From One Patient to a Lifeline: Building a Neurology Clinic in Rural Honduras

In 2017, we started small: one patient, one chart, and me, working out of a borrowed office. I had no grand plan to build a large clinic—but once patients began arriving, I couldn’t turn them away.

Today, that small effort has grown into a busy rural neurology and psychiatry clinic—too busy, really. Along the way, we added infrastructure as needs became impossible to ignore: a built-out clinic space, a nurse administrator, a small pharmacy, portable EEG capability, basic labs, two Honduran neurologists and two psychiatrists, and a steady supply of medications.

All services are completely free to patients.

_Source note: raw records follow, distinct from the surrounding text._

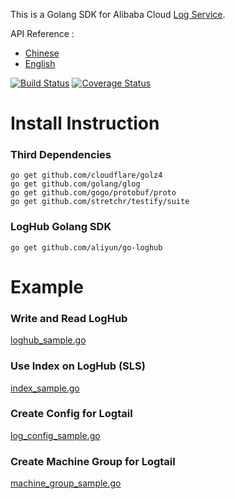 This is a Golang SDK for Alibaba Cloud [Log Service](https://sls.console.aliyun.com/).

API Reference :

* [Chinese](https://help.aliyun.com/document_detail/29007.html)
* [English](https://intl.aliyun.com/help/doc-detail/29007.htm)

[![Build Status](https://travis-ci.org/galaxydi/go-loghub.svg?branch=master)](https://travis-ci.org/galaxydi/go-loghub)
[![Coverage Status](https://coveralls.io/repos/github/galaxydi/go-loghub/badge.svg?branch=master&foo=bar)](https://coveralls.io/github/galaxydi/go-loghub?branch=master&foo=bar)


# Install Instruction

### Third Dependencies

```
go get github.com/cloudflare/golz4
go get github.com/golang/glog
go get github.com/gogo/protobuf/proto
go get github.com/stretchr/testify/suite
```

### LogHub Golang SDK

```
go get github.com/aliyun/go-loghub 
```

# Example 

### Write and Read LogHub

[loghub_sample.go](example/loghub/loghub_sample.go)

### Use Index on LogHub (SLS)

[index_sample.go](example/index/index_sample.go)

### Create Config for Logtail

[log_config_sample.go](example/config/log_config_sample.go)

### Create Machine Group for Logtail

[machine_group_sample.go](example/machine_group/machine_group_sample.go)
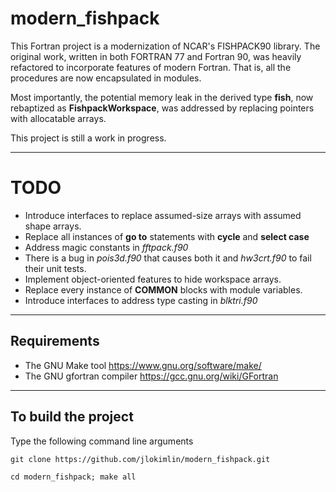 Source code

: # **modern\_fishpack**
 
This Fortran project is a modernization of NCAR's FISHPACK90 library. The original work, written in both FORTRAN 77 and Fortran 90, was heavily refactored to incorporate features of modern Fortran. That is, all the procedures are now encapsulated in modules. 

Most importantly, the potential memory leak in the derived type **fish**, now rebaptized as **FishpackWorkspace**, was addressed by replacing pointers with allocatable arrays. 

This project is still a work in progress.

-----------------------------------------------------------------------------

# TODO
* Introduce interfaces to replace assumed-size arrays with assumed shape arrays. 
* Replace all instances of **go to** statements with **cycle** and **select case**
* Address magic constants in *fftpack.f90*
* There is a bug in *pois3d.f90* that causes both it and *hw3crt.f90* to fail their unit tests.
* Implement object-oriented features to hide workspace arrays.
* Replace every instance of **COMMON** blocks with module variables.
* Introduce interfaces to address type casting in *blktri.f90*

-----------------------------------------------------------------------------

## Requirements
* The GNU Make tool https://www.gnu.org/software/make/
* The GNU gfortran compiler https://gcc.gnu.org/wiki/GFortran

-----------------------------------------------------------------------------

## To build the project

Type the following command line arguments
```
git clone https://github.com/jlokimlin/modern_fishpack.git

cd modern_fishpack; make all
```
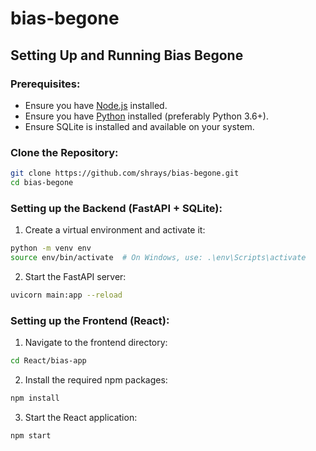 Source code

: # bias-begone
## Setting Up and Running Bias Begone

### Prerequisites:
- Ensure you have [Node.js](https://nodejs.org/) installed.
- Ensure you have [Python](https://www.python.org/downloads/) installed (preferably Python 3.6+).
- Ensure SQLite is installed and available on your system.

### Clone the Repository:

```bash
git clone https://github.com/shrays/bias-begone.git
cd bias-begone
```

### Setting up the Backend (FastAPI + SQLite):

1. Create a virtual environment and activate it:

```bash
python -m venv env
source env/bin/activate  # On Windows, use: .\env\Scripts\activate
```

2. Start the FastAPI server:

```bash
uvicorn main:app --reload
```

### Setting up the Frontend (React):

1. Navigate to the frontend directory:

```bash
cd React/bias-app
```

2. Install the required npm packages:

```bash
npm install
```

3. Start the React application:

```bash
npm start
```
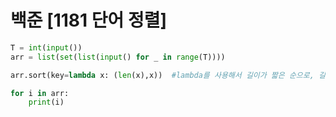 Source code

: # 백준 [1181 단어 정렬]
```python
T = int(input())
arr = list(set(list(input() for _ in range(T))))

arr.sort(key=lambda x: (len(x),x))  #lambda를 사용해서 길이가 짧은 순으로, 길이가 같다면 사전순으로

for i in arr:
    print(i)
```
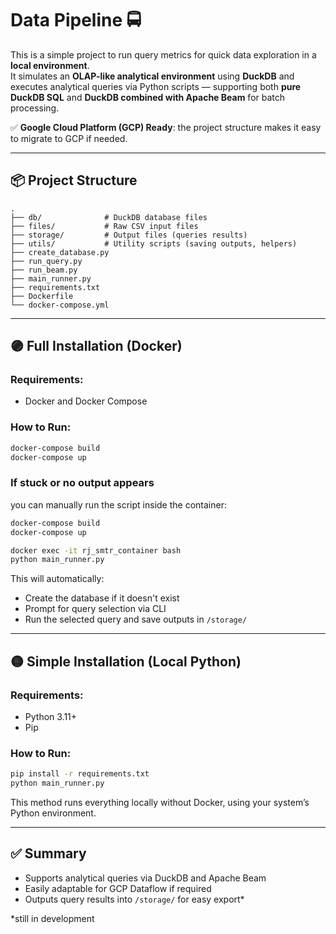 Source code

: # Data Pipeline 🚍

This is a simple project to run query metrics for quick data exploration in a **local environment**.\
It simulates an **OLAP-like analytical environment** using **DuckDB** and executes analytical queries via Python scripts — supporting both **pure DuckDB SQL** and **DuckDB combined with Apache Beam** for batch processing.

✅ **Google Cloud Platform (GCP) Ready**: the project structure makes it easy to migrate to GCP if needed.

---

## 📦 Project Structure

```
.
├── db/              # DuckDB database files
├── files/           # Raw CSV input files
├── storage/         # Output files (queries results)
├── utils/           # Utility scripts (saving outputs, helpers)
├── create_database.py
├── run_query.py
├── run_beam.py
├── main_runner.py
├── requirements.txt
├── Dockerfile
└── docker-compose.yml
```

---

## 🟣 Full Installation (Docker)

### Requirements:

- Docker and Docker Compose

### How to Run:

```bash
docker-compose build
docker-compose up
```

### If stuck or no output appears 

you can manually run the script inside the container:

```bash
docker-compose build
docker-compose up
```

```bash
docker exec -it rj_smtr_container bash
python main_runner.py
```


This will automatically:

- Create the database if it doesn't exist
- Prompt for query selection via CLI
- Run the selected query and save outputs in `/storage/`

---

## 🟡 Simple Installation (Local Python)

### Requirements:

- Python 3.11+
- Pip

### How to Run:

```bash
pip install -r requirements.txt
python main_runner.py
```



This method runs everything locally without Docker, using your system’s Python environment.

---

## ✅ Summary

- Supports analytical queries via DuckDB and Apache Beam
- Easily adaptable for GCP Dataflow if required
- Outputs query results into `/storage/` for easy export*

*still in development

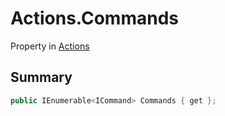 # Actions.Commands

Property in [Actions](/api/csharp/yarn.unity.actions.md)

## Summary



```csharp
public IEnumerable<ICommand> Commands { get };
```

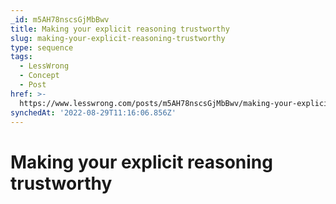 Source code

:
 ```yaml
---
_id: m5AH78nscsGjMbBwv
title: Making your explicit reasoning trustworthy
slug: making-your-explicit-reasoning-trustworthy
type: sequence
tags:
  - LessWrong
  - Concept
  - Post
href: >-
  https://www.lesswrong.com/posts/m5AH78nscsGjMbBwv/making-your-explicit-reasoning-trustworthy
synchedAt: '2022-08-29T11:16:06.856Z'
---
```

# Making your explicit reasoning trustworthy

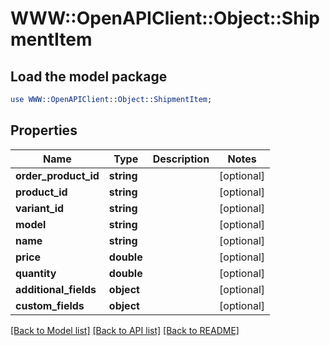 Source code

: # WWW::OpenAPIClient::Object::ShipmentItem

## Load the model package
```perl
use WWW::OpenAPIClient::Object::ShipmentItem;
```

## Properties
Name | Type | Description | Notes
------------ | ------------- | ------------- | -------------
**order_product_id** | **string** |  | [optional] 
**product_id** | **string** |  | [optional] 
**variant_id** | **string** |  | [optional] 
**model** | **string** |  | [optional] 
**name** | **string** |  | [optional] 
**price** | **double** |  | [optional] 
**quantity** | **double** |  | [optional] 
**additional_fields** | **object** |  | [optional] 
**custom_fields** | **object** |  | [optional] 

[[Back to Model list]](../README.md#documentation-for-models) [[Back to API list]](../README.md#documentation-for-api-endpoints) [[Back to README]](../README.md)


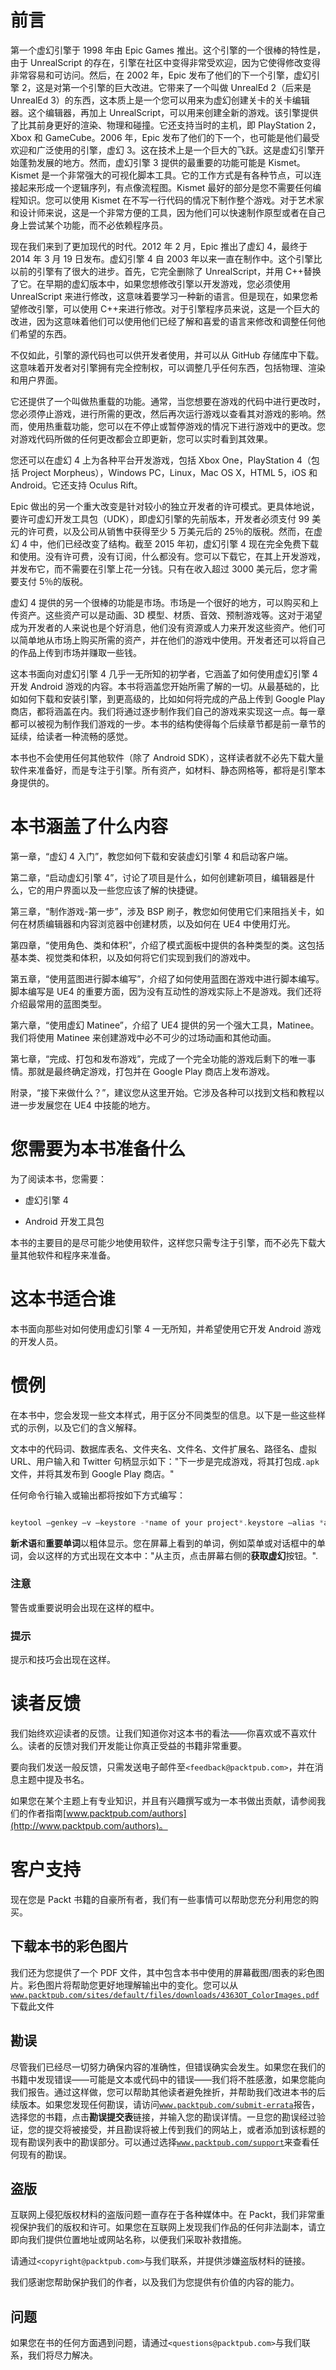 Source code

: # 前言

第一个虚幻引擎于 1998 年由 Epic Games 推出。这个引擎的一个很棒的特性是，由于 UnrealScript 的存在，引擎在社区中变得非常受欢迎，因为它使得修改变得非常容易和可访问。然后，在 2002 年，Epic 发布了他们的下一个引擎，虚幻引擎 2，这是对第一个引擎的巨大改进。它带来了一个叫做 UnrealEd 2（后来是 UnrealEd 3）的东西，这本质上是一个您可以用来为虚幻创建关卡的关卡编辑器。这个编辑器，再加上 UnrealScript，可以用来创建全新的游戏。该引擎提供了比其前身更好的渲染、物理和碰撞。它还支持当时的主机，即 PlayStation 2，Xbox 和 GameCube。2006 年，Epic 发布了他们的下一个，也可能是他们最受欢迎和广泛使用的引擎，虚幻 3。这在技术上是一个巨大的飞跃。这是虚幻引擎开始蓬勃发展的地方。然而，虚幻引擎 3 提供的最重要的功能可能是 Kismet。Kismet 是一个非常强大的可视化脚本工具。它的工作方式是有各种节点，可以连接起来形成一个逻辑序列，有点像流程图。Kismet 最好的部分是您不需要任何编程知识。您可以使用 Kismet 在不写一行代码的情况下制作整个游戏。对于艺术家和设计师来说，这是一个非常方便的工具，因为他们可以快速制作原型或者在自己身上尝试某个功能，而不必依赖程序员。

现在我们来到了更加现代的时代。2012 年 2 月，Epic 推出了虚幻 4，最终于 2014 年 3 月 19 日发布。虚幻引擎 4 自 2003 年以来一直在制作中。这个引擎比以前的引擎有了很大的进步。首先，它完全删除了 UnrealScript，并用 C++替换了它。在早期的虚幻版本中，如果您想修改引擎以开发游戏，您必须使用 UnrealScript 来进行修改，这意味着要学习一种新的语言。但是现在，如果您希望修改引擎，可以使用 C++来进行修改。对于引擎程序员来说，这是一个巨大的改进，因为这意味着他们可以使用他们已经了解和喜爱的语言来修改和调整任何他们希望的东西。

不仅如此，引擎的源代码也可以供开发者使用，并可以从 GitHub 存储库中下载。这意味着开发者对引擎拥有完全控制权，可以调整几乎任何东西，包括物理、渲染和用户界面。

它还提供了一个叫做热重载的功能。通常，当您想要在游戏的代码中进行更改时，您必须停止游戏，进行所需的更改，然后再次运行游戏以查看其对游戏的影响。然而，使用热重载功能，您可以在不停止或暂停游戏的情况下进行游戏中的更改。您对游戏代码所做的任何更改都会立即更新，您可以实时看到其效果。

您还可以在虚幻 4 上为各种平台开发游戏，包括 Xbox One，PlayStation 4（包括 Project Morpheus），Windows PC，Linux，Mac OS X，HTML 5，iOS 和 Android。它还支持 Oculus Rift。

Epic 做出的另一个重大改变是针对较小的独立开发者的许可模式。更具体地说，要许可虚幻开发工具包（UDK），即虚幻引擎的先前版本，开发者必须支付 99 美元的许可费，以及公司从销售中获得至少 5 万美元后的 25％的版税。然而，在虚幻 4 中，他们已经改变了结构。截至 2015 年初，虚幻引擎 4 现在完全免费下载和使用。没有许可费，没有订阅，什么都没有。您可以下载它，在其上开发游戏，并发布它，而不需要在引擎上花一分钱。只有在收入超过 3000 美元后，您才需要支付 5％的版税。

虚幻 4 提供的另一个很棒的功能是市场。市场是一个很好的地方，可以购买和上传资产。这些资产可以是动画、3D 模型、材质、音效、预制游戏等。这对于渴望成为开发者的人来说也是个好消息，他们没有资源或人力来开发这些资产。他们可以简单地从市场上购买所需的资产，并在他们的游戏中使用。开发者还可以将自己的作品上传到市场并赚取一些钱。

这本书面向对虚幻引擎 4 几乎一无所知的初学者，它涵盖了如何使用虚幻引擎 4 开发 Android 游戏的内容。本书将涵盖您开始所需了解的一切。从最基础的，比如如何下载和安装引擎，到更高级的，比如如何将完成的产品上传到 Google Play 商店，都将涵盖在内。我们将通过逐步制作我们自己的游戏来实现这一点。每一章都可以被视为制作我们游戏的一步。本书的结构使得每个后续章节都是前一章节的延续，给读者一种流畅的感觉。

本书也不会使用任何其他软件（除了 Android SDK），这样读者就不必先下载大量软件来准备好，而是专注于引擎。所有资产，如材料、静态网格等，都将是引擎本身提供的。

# 本书涵盖了什么内容

第一章，“虚幻 4 入门”，教您如何下载和安装虚幻引擎 4 和启动客户端。

第二章，“启动虚幻引擎 4”，讨论了项目是什么，如何创建新项目，编辑器是什么，它的用户界面以及一些您应该了解的快捷键。

第三章，“制作游戏-第一步”，涉及 BSP 刷子，教您如何使用它们来阻挡关卡，如何在材质编辑器和内容浏览器中创建材质，以及如何在 UE4 中使用灯光。

第四章，“使用角色、类和体积”，介绍了模式面板中提供的各种类型的类。这包括基本类、视觉类和体积，以及如何将它们实现到我们的游戏中。

第五章，“使用蓝图进行脚本编写”，介绍了如何使用蓝图在游戏中进行脚本编写。脚本编写是 UE4 的重要方面，因为没有互动性的游戏实际上不是游戏。我们还将介绍最常用的蓝图类型。

第六章，“使用虚幻 Matinee”，介绍了 UE4 提供的另一个强大工具，Matinee。我们将使用 Matinee 来创建游戏中必不可少的过场动画和其他动画。

第七章，“完成、打包和发布游戏”，完成了一个完全功能的游戏后剩下的唯一事情。那就是最终确定游戏，打包并在 Google Play 商店上发布游戏。

附录，“接下来做什么？”，建议您从这里开始。它涉及各种可以找到文档和教程以进一步发展您在 UE4 中技能的地方。

# 您需要为本书准备什么

为了阅读本书，您需要：

+   虚幻引擎 4

+   Android 开发工具包

本书的主要目的是尽可能少地使用软件，这样您只需专注于引擎，而不必先下载大量其他软件和程序来准备。

# 这本书适合谁

本书面向那些对如何使用虚幻引擎 4 一无所知，并希望使用它开发 Android 游戏的开发人员。

# 惯例

在本书中，您会发现一些文本样式，用于区分不同类型的信息。以下是一些这些样式的示例，以及它们的含义解释。

文本中的代码词、数据库表名、文件夹名、文件名、文件扩展名、路径名、虚拟 URL、用户输入和 Twitter 句柄显示如下："下一步是完成游戏，将其打包成`.apk`文件，并将其发布到 Google Play 商店。"

任何命令行输入或输出都将按如下方式编写：

```kt

keytool –genkey –v –keystore -*name of your project*.keystore –alias *alias_name* -keyalg RSA – keysize 2048 –validity 10000

```

**新术语**和**重要单词**以粗体显示。您在屏幕上看到的单词，例如菜单或对话框中的单词，会以这样的方式出现在文本中："从主页，点击屏幕右侧的**获取虚幻**按钮。".

### 注意

警告或重要说明会出现在这样的框中。

### 提示

提示和技巧会出现在这样。

# 读者反馈

我们始终欢迎读者的反馈。让我们知道你对这本书的看法——你喜欢或不喜欢什么。读者的反馈对我们开发能让你真正受益的书籍非常重要。

要向我们发送一般反馈，只需发送电子邮件至`<feedback@packtpub.com>`，并在消息主题中提及书名。

如果您在某个主题上有专业知识，并且有兴趣撰写或为一本书做出贡献，请参阅我们的作者指南[www.packtpub.com/authors](http://www.packtpub.com/authors)。

# 客户支持

现在您是 Packt 书籍的自豪所有者，我们有一些事情可以帮助您充分利用您的购买。

## 下载本书的彩色图片

我们还为您提供了一个 PDF 文件，其中包含本书中使用的屏幕截图/图表的彩色图片。彩色图片将帮助您更好地理解输出中的变化。您可以从[`www.packtpub.com/sites/default/files/downloads/4363OT_ColorImages.pdf`](https://www.packtpub.com/sites/default/files/downloads/4363OT_ColorImages.pdf)下载此文件

## 勘误

尽管我们已经尽一切努力确保内容的准确性，但错误确实会发生。如果您在我们的书籍中发现错误——可能是文本或代码中的错误——我们将不胜感激，如果您能向我们报告。通过这样做，您可以帮助其他读者避免挫折，并帮助我们改进本书的后续版本。如果您发现任何勘误，请访问[`www.packtpub.com/submit-errata`](http://www.packtpub.com/submit-errata)报告，选择您的书籍，点击**勘误提交表**链接，并输入您的勘误详情。一旦您的勘误经过验证，您的提交将被接受，并且勘误将被上传到我们的网站上，或者添加到该标题的现有勘误列表中的勘误部分。可以通过选择[`www.packtpub.com/support`](http://www.packtpub.com/support)来查看任何现有的勘误。

## 盗版

互联网上侵犯版权材料的盗版问题一直存在于各种媒体中。在 Packt，我们非常重视保护我们的版权和许可。如果您在互联网上发现我们作品的任何非法副本，请立即向我们提供位置地址或网站名称，以便我们采取补救措施。

请通过`<copyright@packtpub.com>`与我们联系，并提供涉嫌盗版材料的链接。

我们感谢您帮助保护我们的作者，以及我们为您提供有价值的内容的能力。

## 问题

如果您在书的任何方面遇到问题，请通过`<questions@packtpub.com>`与我们联系，我们将尽力解决。
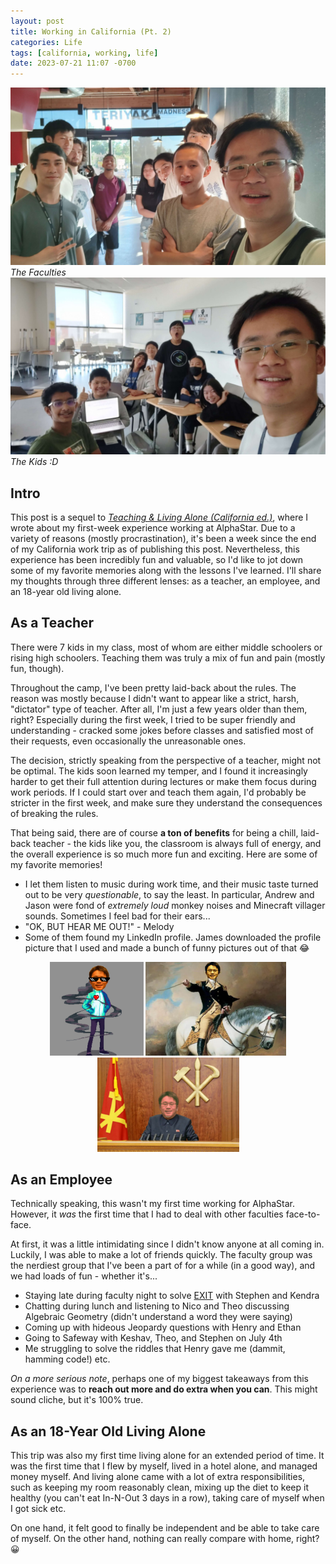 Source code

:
 ```yaml
---
layout: post
title: Working in California (Pt. 2)
categories: Life
tags: [california, working, life]
date: 2023-07-21 11:07 -0700
---
```


![Co-Workers](/assets/img/california_coworkers.jpg)
_The Faculties_
![Kids](/assets/img/california_kids.jpg)
_The Kids :D_

## Intro
This post is a sequel to [*Teaching & Living Alone (California ed.)*](https://mvp-harry.github.io/posts/living-alone-california-ed/), where I wrote about my first-week experience working at AlphaStar. Due to a variety of reasons (mostly procrastination), it's been a week since the end of my California work trip as of publishing this post. Nevertheless, this experience has been incredibly fun and valuable, so I'd like to jot down some of my favorite memories along with the lessons I've learned. I'll share my thoughts through three different lenses: as a teacher, an employee, and an 18-year old living alone.

## As a Teacher
There were 7 kids in my class, most of whom are either middle schoolers or rising high schoolers. Teaching them was truly a mix of fun and pain (mostly fun, though).

Throughout the camp, I've been pretty laid-back about the rules. The reason was mostly because I didn't want to appear like a strict, harsh, "dictator" type of teacher. After all, I'm just a few years older than them, right? Especially during the first week, I tried to be super friendly and understanding - cracked some jokes before classes and satisfied most of their requests, even occasionally the unreasonable ones.

The decision, strictly speaking from the perspective of a teacher, might not be optimal. The kids soon learned my temper, and I found it increasingly harder to get their full attention during lectures or make them focus during work periods. If I could start over and teach them again, I'd probably be stricter in the first week, and make sure they understand the consequences of breaking the rules.

That being said, there are of course **a ton of benefits** for being a chill, laid-back teacher - the kids like you, the classroom is always full of energy, and the overall experience is so much more fun and exciting. Here are some of my favorite memories!

* I let them listen to music during work time, and their music taste turned out to be very *questionable*, to say the least. In particular, Andrew and Jason were fond of *extremely loud* monkey noises and Minecraft villager sounds. Sometimes I feel bad for their ears...
* "OK, BUT HEAR ME OUT!" - Melody
* Some of them found my LinkedIn profile. James downloaded the profile picture that I used and made a bunch of funny pictures out of that :joy:

<p><center>
<img src="/assets/img/pixelharry.jpg" width="150"/> <img src="/assets/img/georgeharry.png" width="225"/> <img src="/assets/img/kimjungharry.png" width="227"/>
</center></p>

## As an Employee
Technically speaking, this wasn't my first time working for AlphaStar. However, it *was* the first time that I had to deal with other faculties face-to-face.

At first, it was a little intimidating since I didn't know anyone at all coming in. Luckily, I was able to make a lot of friends quickly. The faculty group was the nerdiest group that I've been a part of for a while (in a good way), and we had loads of fun - whether it's...
* Staying late during faculty night to solve [EXIT](https://store.thamesandkosmos.com/collections/exit-the-game) with Stephen and Kendra
* Chatting during lunch and listening to Nico and Theo discussing Algebraic Geometry (didn't understand a word they were saying)
* Coming up with hideous Jeopardy questions with Henry and Ethan
* Going to Safeway with Keshav, Theo, and Stephen on July 4th
* Me struggling to solve the riddles that Henry gave me (dammit, hamming code!) etc.

*On a more serious note*, perhaps one of my biggest takeaways from this experience was to **reach out more and do extra when you can**. This might sound cliche, but it's 100% true. 

## As an 18-Year Old Living Alone
This trip was also my first time living alone for an extended period of time. It was the first time that I flew by myself, lived in a hotel alone, and managed money myself. And living alone came with a lot of extra responsibilities, such as keeping my room reasonably clean, mixing up the diet to keep it healthy (you can't eat In-N-Out 3 days in a row), taking care of myself when I got sick etc.

On one hand, it felt good to finally be independent and be able to take care of myself. On the other hand, nothing can really compare with home, right? :grinning:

Where We Are — and How We Got Here

Our clinic is located in a rural region, approximately 1 hour and 20 minutes from Tegucigalpa, Honduras’ capital. We operate within a well-run general medical clinic that provides invaluable support. Patients find us primarily through word of mouth, coordination with surrounding clinics, and limited radio outreach.

We are affiliated with SOCIEDAD AMIGOS DE LOS NIÑOS, a remarkable organization that provides essential logistical and operational support.

At this point, we are the second-busiest provider of neurology and psychiatry services in Honduras.

Funding and Sustainability

Because everything is free—doctor visits, EEGs, labs, medications—funding is a constant concern. I raise money continuously and supplement costs personally. Medications alone are brought in by the hundreds of thousands of tablets at a time, typically every three months.

We are actively seeking a partner to help manage the clinic, with the hope of expanding services to include consistent psychotherapy and physical therapy, both of which are extremely limited in Honduras.

New and Expanding Projects

Prenatal Vitamins

We distribute prenatal vitamins to women living in remote mountain regions who have no financial or transportation access to them. To date, we’ve distributed nearly 100,000 vitamins, with a goal of 450,000 or more, targeting at least 30,000 per month.

Telemedicine

Due to ongoing road construction and difficult travel conditions, we are expanding televisits, both from our clinic and from my office in the Chicago area.

Clean Water Filters

We help install water filtration systems in family homes in impoverished mountain areas. Each filter provides clean water for 5–7 years, transforming unsafe water into a reliable source of drinking water.

Training Other Physicians

In November 2024, I gave a webinar to the American Academy of Neurology on building sustainable neurology programs in underserved regions. We hope to spark broader interest in Neurology in Central America and encourage similar initiatives.

Our Goals

  1. Provide free neurologic and psychiatric care, including medications and labs

  2. Teach medical students, residents, and attending physicians

  3. Publish headache treatment guidelines in Spanish

  4. Train neurologists in headache medicine and establish Honduras’ first headache center

  5. Continue upgrading clinic infrastructure

  6. Support other clinicians interested in starting similar programs

Research, Teaching, and Publishing

We recently published a patient survey study in World Neurology, and there is strong potential for further research through the clinic. I’ve published multiple Spanish-language clinical guides and have a 4th edition of my book, Clinical Pearls, coming out in Spanish—copies of which will be distributed free to Honduran physicians.

I also teach neurology residents at the Public Hospital in Tegucigalpa, which is crowded, under-resourced, and full of dedicated clinicians doing the best they can under difficult conditions.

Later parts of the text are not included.